Bunk Strutts said...

Heh. Towels. Reminds me of Cheech Marin: "Wanna see me turn this orange into a peach?" And then there was Tommy Chong's version...

I am Arizona; a person, not a place. said...

If I were getting a massage, the last thing I'd want rubbed is my rear.

And what the hell is that brown and white folded towel supposed to be? It looks like the Sphinx. Those towels are really creepy....

Kurt said...

That lame towel folding thing is becoming popular the world over. Confirmed sightings in Mexico and Egypt.

Carla said...

This is an absolute riot. Now I know where all the unemployed Japanese headed off to when their economy tanked.

Sarah said...

You skipped the towel folding class?! Don't you think your wife would appreciate an expertly folded towel waiting for her each and every morning?

lime said...

sign me up for the spa, man. oh and the towel folding. i am job hunting so if it helps me through the interview i am all over it.

VE said...

bunk - Cheech and Chong...I think they're back together again!
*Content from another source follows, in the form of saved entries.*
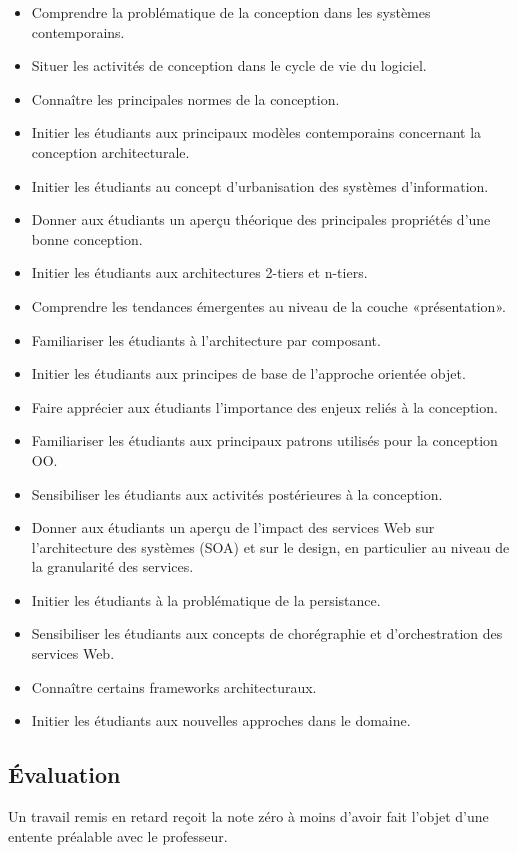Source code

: \documentclass{article}
\begin{document}
\begin{itemize}
\item Comprendre la problématique de la conception dans les systèmes contemporains.
\item Situer les activités de conception dans le cycle de vie du logiciel.
\item Connaître les principales normes de la conception.
\item Initier les étudiants aux principaux modèles contemporains concernant la conception architecturale.
\item Initier les étudiants au concept d'urbanisation des systèmes d'information.
\item Donner aux étudiants un aperçu théorique des principales propriétés d'une bonne conception.
\item Initier les étudiants aux architectures 2-tiers et n-tiers.
\item Comprendre les tendances émergentes au niveau de la couche «présentation».
\item Familiariser les étudiants à l'architecture par composant.
\item Initier les étudiants aux principes de base de l'approche orientée objet.
\item Faire apprécier aux étudiants l'importance des enjeux reliés à la conception.
\item Familiariser les étudiants aux principaux patrons utilisés pour la conception OO.
\item Sensibiliser les étudiants aux activités postérieures à la conception.
\item Donner aux étudiants un aperçu de l'impact des services Web sur l'architecture des systèmes (SOA) et sur le design, en particulier au niveau de la granularité des services.
\item Initier les étudiants à la problématique de la persistance.
\item Sensibiliser les étudiants aux concepts de chorégraphie et d'orchestration des services Web.
\item Connaître certains frameworks architecturaux.
\item Initier les étudiants aux nouvelles approches dans le domaine.
\end{itemize}

\subsection{Évaluation}
\label{sub:Evaluation}
Un travail remis en retard reçoit la note zéro à moins d'avoir fait l'objet d'une entente préalable avec le professeur. 
\end{document}
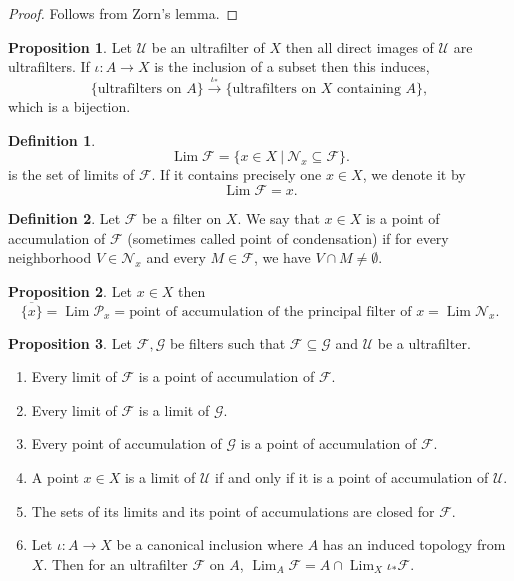 \documentclass[10pt]{article}
\numberwithin{equation}{section}
\theoremstyle{definition}
\newtheorem{proposition}{Proposition}[subsection]
\newtheorem{definition}{Definition}[subsection]
\DeclareMathOperator{\Lim}{Lim}
\newcommand{\F}[0]{\mathcal{F}}
\newcommand{\U}[0]{\mathcal{U}}
\newcommand{\sep}[0]{\:|\:}
\newcommand{\cF}[0]{\mathcal{F}}
\begin{document}
\begin{proof}
    Follows from Zorn's lemma.
\end{proof}
\begin{proposition}
    \label{proposition_bijection_ultrafilters}
    Let $\mathcal{U}$ be an ultrafilter of $X$ then all direct images of $\mathcal{U}$ are ultrafilters. If $\iota:A\to X$ is the inclusion of a subset then this induces,
    \begin{equation*}
        \{\text{ultrafilters on $A$}\}\stackrel{\iota_*}{\to}\{\text{ultrafilters on $X$ containing $A$}\},
    \end{equation*}
    which is a bijection.
\end{proposition}
\begin{definition}
    \begin{equation*}
        \Lim\mathcal{F} = \{x\in X\sep \mathcal{N}_x\subseteq\mathcal{F}\}.
    \end{equation*}
    is the set of limits of $\mathcal{F}$. If it contains precisely one $x\in X$, we denote it by
    \begin{equation*}
        \Lim\mathcal{F} = x.
    \end{equation*}
\end{definition}
\begin{definition}
    \label{definition_9}
    Let $\mathcal{F}$ be a filter on $X$. We say that $x\in X$ is a point of accumulation of $\mathcal{F}$ (sometimes called point of condensation) if for every neighborhood $V\in\mathcal{N}_x$ and every $M\in\mathcal{F}$, we have $V\cap M\not=\emptyset$.
\end{definition}
\begin{proposition}
    Let $x\in X$ then
    \begin{equation*}
        \overline{\{x\}} = \Lim\mathcal{P}_x = \text{point of accumulation of the principal filter of $x$} = \Lim\mathcal{N}_x.
    \end{equation*}
\end{proposition}
\begin{proposition}Let $\F,\mathcal{G}$ be filters such that $\F\subseteq\mathcal{G}$ and $\U$ be a ultrafilter.
    \label{fact_11}
    \label{proposition_2_11}
    \begin{enumerate}[1.]
        \item Every limit of $\F$ is a point of accumulation of $\F$.
        \item Every limit of $\F$ is a limit of $\mathcal{G}$.
        \item Every point of accumulation of $\mathcal{G}$ is a point of accumulation of $\F$.
        \item A point $x\in X$ is a limit of $\U$ if and only if it is a point of accumulation of $\U$.
        \item The sets of its limits and its point of accumulations are closed for $\F$.
        \item Let $\iota:A\to X$ be a canonical inclusion where $A$ has an induced topology from $X$. Then for an ultrafilter $\cF$ on $A$, $\Lim_A\F = A\cap\Lim_X\iota_*\F$.
    \end{enumerate}
\end{proposition}
\end{document}
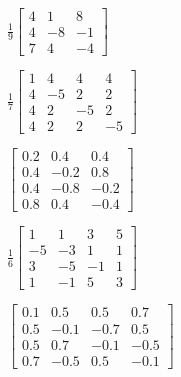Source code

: \begin{exercise}
\begin{Parts}
\begin{OmitV1}
\item \(\frac19\begin{bmatrix} 4&1&8
\\4&-8&-1
\\7&4&-4 \end{bmatrix}\)
\end{OmitV1}

\item \(\frac17\begin{bmatrix} 1&4&4&4
\\4&-5&2&2
\\4&2&-5&2
\\4&2&2&-5 \end{bmatrix}\)

\item \(\begin{bmatrix} 0.2&0.4&0.4
\\0.4&-0.2&0.8
\\0.4&-0.8&-0.2
\\0.8&0.4&-0.4 \end{bmatrix}\)

\item \(\frac16\begin{bmatrix} 1&1&3&5
\\-5&-3&1&1
\\3&-5&-1&1
\\1&-1&5&3 \end{bmatrix}\)

\item \(\begin{bmatrix} 0.1&0.5&0.5&0.7
\\0.5&-0.1&-0.7&0.5
\\0.5&0.7&-0.1&-0.5
\\0.7&-0.5&0.5&-0.1 \end{bmatrix}\)

\end{Parts}
\end{exercise}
arizona - Might be the Spinx...I cannot tell either

kurt - It's spreading. I think we might have a pandemic on us...

carla - That would explain a great deal...

sarah - I opted for plan b...a sleeping me

lime - What with towel folding and money origami you should get a job in no time!

Dee said...

great post Ve

VE said...

dee - Thanks!

Maureen said...

I wanna fold our towels like that. I can freak out my cats...

VE said...

maureen - Your cats have a fear of towels?

disa said...

I love it ! Very creative ! That's actually really cool Thanks.